Container computing, which uses standard shipping containers to house mini-datacentres, is being held back by poor software integration, according to system builders.

Sun Microsystems, HP, IBM and numerous others are all shipping systems designed to fit into a shipping container, but many believe that the market is not growing as fast as it could.

"The market is a little slow," George Reitz, vice president of sales at Rackable Systems, told vnunet.com.

"Until we see better software support then that will be the case. At the moment only the biggest or fastest companies are using them to augment existing systems."

Container systems have only been around for a few years because the technology required did not make them practical.

Each container holds the processors, hard drives and cooling systems necessary for a portable system that can be moved easily around the country.

"Wall Street is showing strong demand, largely due to space constraints," Ed Holden, server products manager at system builder Verari Systems, told vnunet.com.

"The closer the system is to Wall Street, the faster they can get their data back.
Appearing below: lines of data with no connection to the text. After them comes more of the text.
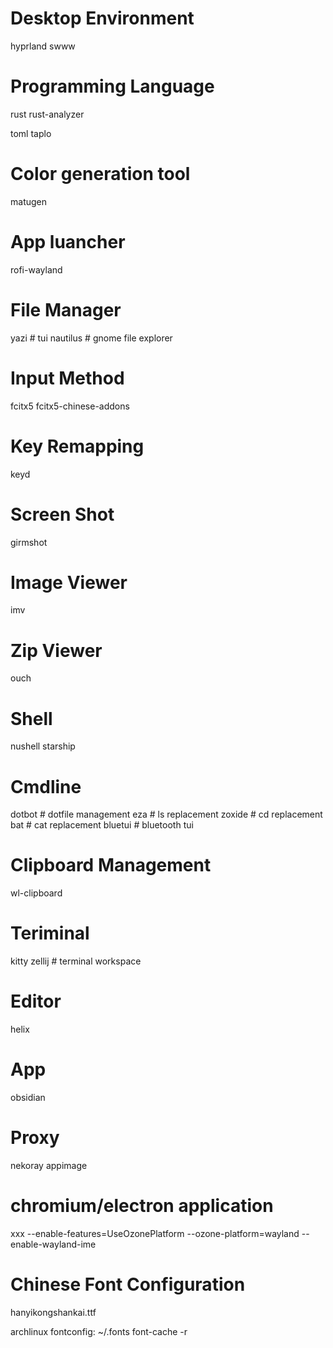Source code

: # Desktop Environment
hyprland
swww

# Programming Language
rust rust-analyzer

toml taplo


# Color generation tool
matugen

# App luancher
rofi-wayland

# File Manager
yazi     # tui
nautilus # gnome file explorer

# Input Method
fcitx5
fcitx5-chinese-addons

# Key Remapping
keyd

# Screen Shot
girmshot

# Image Viewer
imv

# Zip Viewer
ouch

# Shell
nushell
starship

# Cmdline
dotbot  # dotfile management
eza     # ls replacement
zoxide  # cd replacement
bat     # cat replacement
bluetui # bluetooth tui

# Clipboard Management
wl-clipboard

# Teriminal
kitty
zellij # terminal workspace

# Editor
helix

# App
obsidian

# Proxy
nekoray appimage

# chromium/electron application
xxx --enable-features=UseOzonePlatform --ozone-platform=wayland --enable-wayland-ime


# Chinese Font Configuration
hanyikongshankai.ttf

archlinux fontconfig: ~/.fonts
font-cache -r
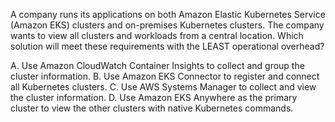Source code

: A company runs its applications on both Amazon Elastic Kubernetes Service (Amazon EKS) clusters and on-premises Kubernetes clusters. The company wants to view all clusters and workloads from a central location. Which solution will meet these requirements with the LEAST operational overhead? 

A. Use Amazon CloudWatch Container Insights to collect and group the cluster information. 
B. Use Amazon EKS Connector to register and connect all Kubernetes clusters. 
C. Use AWS Systems Manager to collect and view the cluster information. 
D. Use Amazon EKS Anywhere as the primary cluster to view the other clusters with native Kubernetes commands.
We can drop a containerised data centre into a parking lot very quickly."

Holden added that the systems are also proving popular with the disaster recovery industry, because they can be scattered around the country ready to go at a moment's notice, and to augment existing data centres quickly.

"The cost makes return-on-investment sense," he said. "We can ship a container in 90 days, compared with the year it would take to build a data centre with all the uncertainty over permits and the like."